• [Task description]
Word for word, restate the records from their first line through the line with "Note that an", both ends included; omit each picture.

--- Entries shown Enclosed Below ---

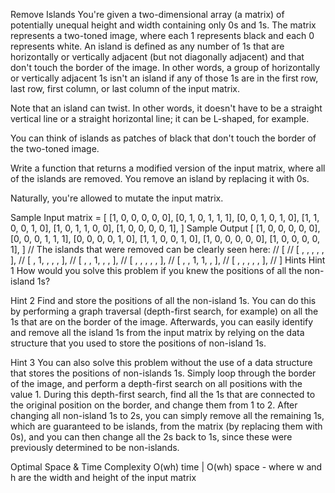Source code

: Remove Islands
You're given a two-dimensional array (a matrix) of potentially unequal height and width containing only 0s and 1s. The matrix represents a two-toned image, where each 1 represents black and each 0 represents white. An island is defined as any number of 1s that are horizontally or vertically adjacent (but not diagonally adjacent) and that don't touch the border of the image. In other words, a group of horizontally or vertically adjacent 1s isn't an island if any of those 1s are in the first row, last row, first column, or last column of the input matrix.

Note that an island can twist. In other words, it doesn't have to be a straight vertical line or a straight horizontal line; it can be L-shaped, for example.

You can think of islands as patches of black that don't touch the border of the two-toned image.

Write a function that returns a modified version of the input matrix, where all of the islands are removed. You remove an island by replacing it with 0s.

Naturally, you're allowed to mutate the input matrix.

Sample Input
matrix = 
[
  [1, 0, 0, 0, 0, 0],
  [0, 1, 0, 1, 1, 1],
  [0, 0, 1, 0, 1, 0],
  [1, 1, 0, 0, 1, 0],
  [1, 0, 1, 1, 0, 0],
  [1, 0, 0, 0, 0, 1],
]
Sample Output
[
  [1, 0, 0, 0, 0, 0],
  [0, 0, 0, 1, 1, 1],
  [0, 0, 0, 0, 1, 0],
  [1, 1, 0, 0, 1, 0],
  [1, 0, 0, 0, 0, 0],
  [1, 0, 0, 0, 0, 1],
] 
// The islands that were removed can be clearly seen here:
// [
//   [ ,  ,  ,  ,  , ],
//   [ , 1,  ,  ,  , ],
//   [ ,  , 1,  ,  , ],
//   [ ,  ,  ,  ,  , ],
//   [ ,  , 1, 1,  , ],
//   [ ,  ,  ,  ,  , ], 
// ]
Hints
Hint 1
How would you solve this problem if you knew the positions of all the non-island 1s?

Hint 2
Find and store the positions of all the non-island 1s. You can do this by performing a graph traversal (depth-first search, for example) on all the 1s that are on the border of the image. Afterwards, you can easily identify and remove all the island 1s from the input matrix by relying on the data structure that you used to store the positions of non-island 1s.

Hint 3
You can also solve this problem without the use of a data structure that stores the positions of non-islands 1s. Simply loop through the border of the image, and perform a depth-first search on all positions with the value 1. During this depth-first search, find all the 1s that are connected to the original position on the border, and change them from 1 to 2. After changing all non-island 1s to 2s, you can simply remove all the remaining 1s, which are guaranteed to be islands, from the matrix (by replacing them with 0s), and you can then change all the 2s back to 1s, since these were previously determined to be non-islands.

Optimal Space & Time Complexity
O(wh) time | O(wh) space - where w and h are the width and height of the input matrix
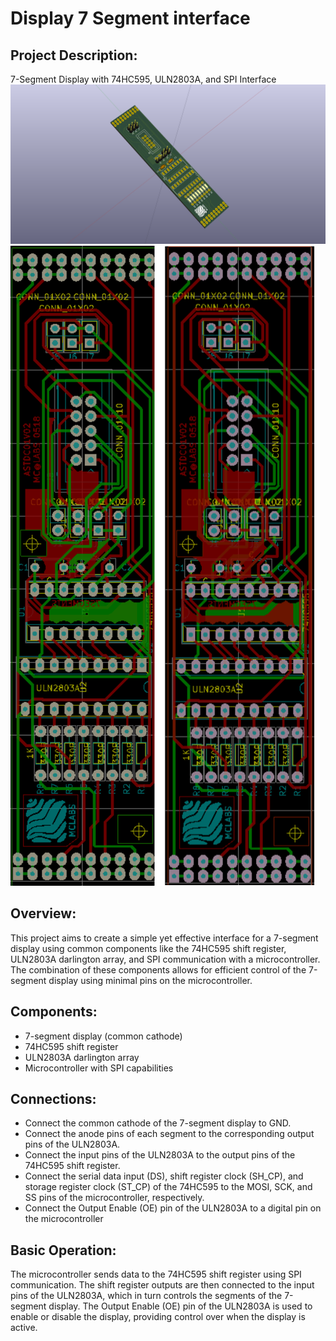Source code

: # Display 7 Segment interface
## Project Description: 
7-Segment Display with 74HC595, ULN2803A, and SPI Interface
![Interface Board](/Images/ASTDC01V01.png "Interface Board")
![B Board](/Images/Board.png "B & F Board")


## Overview:
This project aims to create a simple yet effective interface for a 7-segment display using common components like the 74HC595 shift register, ULN2803A darlington array, and SPI communication with a microcontroller. The combination of these components allows for efficient control of the 7-segment display using minimal pins on the microcontroller.


## Components:
- 7-segment display (common cathode)
- 74HC595 shift register
- ULN2803A darlington array
- Microcontroller with SPI capabilities 

## Connections:

- Connect the common cathode of the 7-segment display to GND.
- Connect the anode pins of each segment to the corresponding output pins of the ULN2803A.
-  Connect the input pins of the ULN2803A to the output pins of the 74HC595 shift register.
- Connect the serial data input (DS), shift register clock (SH_CP), and storage register clock (ST_CP) of the 74HC595 to the MOSI, SCK, and SS pins of the microcontroller, respectively.
- Connect the Output Enable (OE) pin of the ULN2803A to a digital pin on the microcontroller

## Basic Operation:
The microcontroller sends data to the 74HC595 shift register using SPI communication. The shift register outputs are then connected to the input pins of the ULN2803A, which in turn controls the segments of the 7-segment display. The Output Enable (OE) pin of the ULN2803A is used to enable or disable the display, providing control over when the display is active.

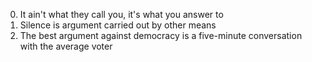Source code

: 0. It ain't what they call you, it's what you answer to
1. Silence is argument carried out by other means
2. The best argument against democracy is a five-minute conversation with the average voter

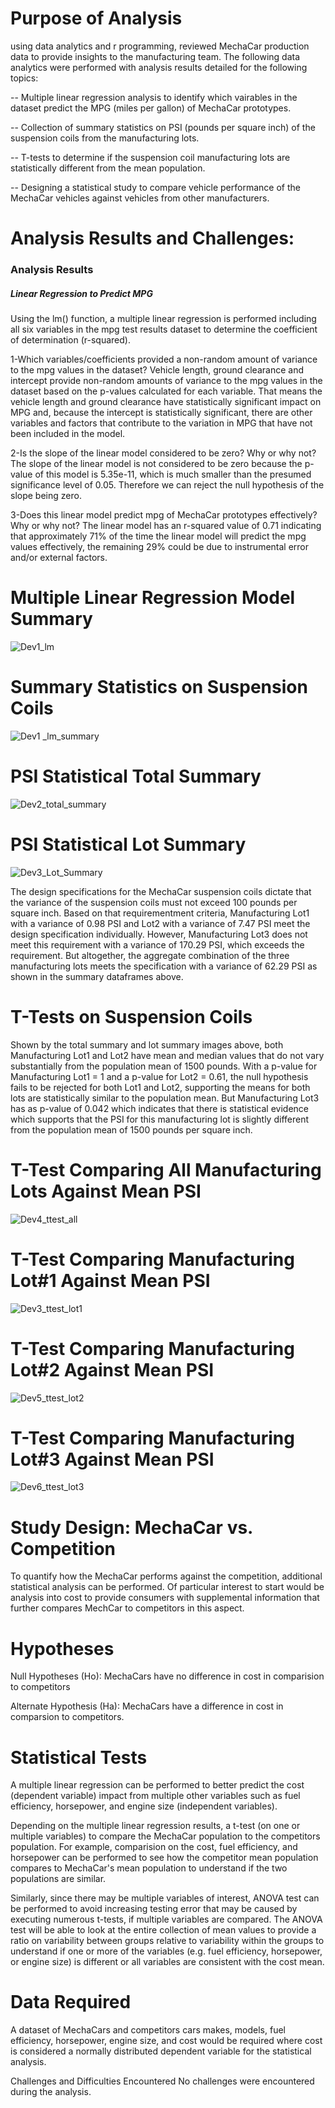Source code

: # Purpose of Analysis

using data analytics and r programming, reviewed MechaCar production data to provide insights to the manufacturing team. The following data analytics were performed with analysis results detailed for the following topics:

-- Multiple linear regression analysis to identify which vairables in the dataset predict the MPG (miles per gallon) of MechaCar prototypes.

-- Collection of summary statistics on PSI (pounds per square inch) of the suspension coils from the manufacturing lots.

-- T-tests to determine if the suspension coil manufacturing lots are statistically different from the mean population.

-- Designing a statistical study to compare vehicle performance of the MechaCar vehicles against vehicles from other manufacturers.


# Analysis Results and Challenges:
### Analysis Results
##### Linear Regression to Predict MPG

Using the lm() function, a multiple linear regression is performed including all six variables in the mpg test results dataset to determine the coefficient of determination (r-squared).
 

1-Which variables/coefficients provided a non-random amount of variance to the mpg values in the dataset? Vehicle length, ground clearance and intercept provide non-random amounts of variance to the mpg values in the dataset based on the p-values calculated for each variable. That means the vehicle length and ground clearance have statistically significant impact on MPG and, because the intercept is statistically significant, there are other variables and factors that contribute to the variation in MPG that have not been included in the model.

2-Is the slope of the linear model considered to be zero? Why or why not? The slope of the linear model is not considered to be zero because the p-value of this model is 5.35e-11, which is much smaller than the presumed significance level of 0.05. Therefore we can reject the null hypothesis of the slope being zero.

3-Does this linear model predict mpg of MechaCar prototypes effectively? Why or why not? The linear model has an r-squared value of 0.71 indicating that approximately 71% of the time the linear model will predict the mpg values effectively, the remaining 29% could be due to instrumental error and/or external factors.


# Multiple Linear Regression Model Summary
![Dev1_lm](https://user-images.githubusercontent.com/63277310/125365482-577ba600-e342-11eb-8efa-e5a43824782b.png)

# Summary Statistics on Suspension Coils
![Dev1 _lm_summary](https://user-images.githubusercontent.com/63277310/125365511-65c9c200-e342-11eb-974b-a2cde0893c5a.png)

# PSI Statistical Total Summary
![Dev2_total_summary](https://user-images.githubusercontent.com/63277310/125365754-d375ee00-e342-11eb-86cb-ffd9f3a6658e.png)

# PSI Statistical Lot Summary
![Dev3_Lot_Summary](https://user-images.githubusercontent.com/63277310/125365786-e4266400-e342-11eb-9b9c-39d75cc5759a.png)

The design specifications for the MechaCar suspension coils dictate that the variance of the suspension coils must not exceed 100 pounds per square inch.
Based on that requirementment criteria, Manufacturing Lot1 with a variance of 0.98 PSI and Lot2 with a variance of 7.47 PSI meet the design specification individually.
However, Manufacturing Lot3 does not meet this requirement with a variance of 170.29 PSI, which exceeds the requirement. But altogether, the aggregate combination of the three manufacturing lots meets the specification with a variance of 62.29 PSI as shown in the summary dataframes above.

# T-Tests on Suspension Coils
Shown by the total summary and lot summary images above, both Manufacturing Lot1 and Lot2 have mean and median values that do not vary substantially from the population mean of 1500 pounds. With a p-value for Manufacturing Lot1 = 1 and a p-value for Lot2 = 0.61, the null hypothesis fails to be rejected for both Lot1 and Lot2, supporting the means for both lots are statistically similar to the population mean. But Manufacturing Lot3 has as p-value of 0.042 which indicates that there is statistical evidence which supports that the PSI for this manufacturing lot is slightly different from the population mean of 1500 pounds per square inch.

# T-Test Comparing All Manufacturing Lots Against Mean PSI
![Dev4_ttest_all](https://user-images.githubusercontent.com/63277310/125365855-06b87d00-e343-11eb-88fa-f5969d6a8f2b.png)

# T-Test Comparing Manufacturing Lot#1 Against Mean PSI
![Dev3_ttest_lot1](https://user-images.githubusercontent.com/63277310/125366720-aa565d00-e344-11eb-8040-457f87338cad.png)

# T-Test Comparing Manufacturing Lot#2 Against Mean PSI
![Dev5_ttest_lot2](https://user-images.githubusercontent.com/63277310/125366755-c0641d80-e344-11eb-9d91-1ebc45c90706.png)

# T-Test Comparing Manufacturing Lot#3 Against Mean PSI
![Dev6_ttest_lot3](https://user-images.githubusercontent.com/63277310/125366784-ceb23980-e344-11eb-8159-660d16a5104b.png)


# Study Design: MechaCar vs. Competition
To quantify how the MechaCar performs against the competition, additional statistical analysis can be performed. Of particular interest to start would be analysis into cost to provide consumers with supplemental information that further compares MechCar to competitors in this aspect.

# Hypotheses
Null Hypotheses (Ho): MechaCars have no difference in cost in comparision to competitors

Alternate Hypothesis (Ha): MechaCars have a difference in cost in comparsion to competitors.

# Statistical Tests
A multiple linear regression can be performed to better predict the cost (dependent variable) impact from multiple other variables such as fuel efficiency, horsepower, and engine size (independent variables).

Depending on the multiple linear regression results, a t-test (on one or multiple variables) to compare the MechaCar population to the competitors population. For example, comparision on the cost, fuel efficiency, and horsepower can be performed to see how the competitor mean population compares to MechaCar's mean population to understand if the two populations are similar.

Similarly, since there may be multiple variables of interest, ANOVA test can be performed to avoid increasing testing error that may be caused by executing numerous t-tests, if multiple variables are compared. The ANOVA test will be able to look at the entire collection of mean values to provide a ratio on variability between groups relative to variability within the groups to understand if one or more of the variables (e.g. fuel efficiency, horsepower, or engine size) is different or all variables are consistent with the cost mean.

# Data Required
A dataset of MechaCars and competitors cars makes, models, fuel efficiency, horsepower, engine size, and cost would be required where cost is considered a normally distributed dependent variable for the statistical analysis.

Challenges and Difficulties Encountered
No challenges were encountered during the analysis.



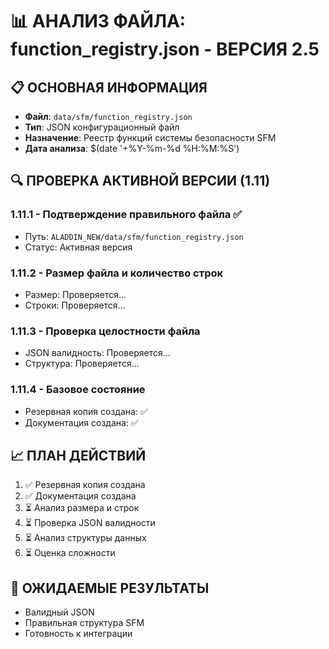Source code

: # 📊 АНАЛИЗ ФАЙЛА: function_registry.json - ВЕРСИЯ 2.5

## 📋 ОСНОВНАЯ ИНФОРМАЦИЯ
- **Файл**: `data/sfm/function_registry.json`
- **Тип**: JSON конфигурационный файл
- **Назначение**: Реестр функций системы безопасности SFM
- **Дата анализа**: $(date '+%Y-%m-%d %H:%M:%S')

## 🔍 ПРОВЕРКА АКТИВНОЙ ВЕРСИИ (1.11)

### 1.11.1 - Подтверждение правильного файла ✅
- Путь: `ALADDIN_NEW/data/sfm/function_registry.json`
- Статус: Активная версия

### 1.11.2 - Размер файла и количество строк
- Размер: Проверяется...
- Строки: Проверяется...

### 1.11.3 - Проверка целостности файла
- JSON валидность: Проверяется...
- Структура: Проверяется...

### 1.11.4 - Базовое состояние
- Резервная копия создана: ✅
- Документация создана: ✅

## 📈 ПЛАН ДЕЙСТВИЙ
1. ✅ Резервная копия создана
2. ✅ Документация создана  
3. ⏳ Анализ размера и строк
4. ⏳ Проверка JSON валидности
5. ⏳ Анализ структуры данных
6. ⏳ Оценка сложности

## 🎯 ОЖИДАЕМЫЕ РЕЗУЛЬТАТЫ
- Валидный JSON
- Правильная структура SFM
- Готовность к интеграции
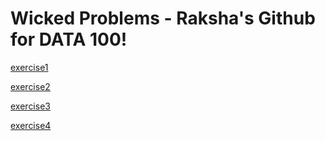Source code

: # Wicked Problems - Raksha's Github for DATA 100!

[exercise1](exercise1.md)

[exercise2](exercise2.md)

[exercise3](exercise3.md)

[exercise4](exercise4.md)







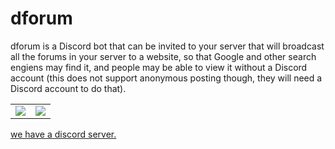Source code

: # dforum

dforum is a Discord bot that can be invited to your server that will broadcast all the forums in your server to a website, so that Google and other search engiens may find it, and people may be able to view it without a Discord account (this does not support anonymous posting though, they will need a Discord account to do that).

<table>
  <tr>
    <td><img src="https://user-images.githubusercontent.com/30945097/193661558-9e465ac9-c7e5-43b1-aea9-5b837d87314b.png"></td>
    <td><img src="https://user-images.githubusercontent.com/30945097/193661643-4a2ad2c7-4419-4c7d-aa08-28964f937dee.png"></td>
  </tr>
 </table>

[we have a discord server.](https://discord.gg/9bkfpQPMPq)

--- End of Enclosed Entries shown ---

• [Response for this exercise]
Source code

: Remove Islands
You're given a two-dimensional array (a matrix) of potentially unequal height and width containing only 0s and 1s. The matrix represents a two-toned image, where each 1 represents black and each 0 represents white. An island is defined as any number of 1s that are horizontally or vertically adjacent (but not diagonally adjacent) and that don't touch the border of the image. In other words, a group of horizontally or vertically adjacent 1s isn't an island if any of those 1s are in the first row, last row, first column, or last column of the input matrix.

Note that an island can twist. In other words, it doesn't have to be a straight vertical line or a straight horizontal line; it can be L-shaped, for example.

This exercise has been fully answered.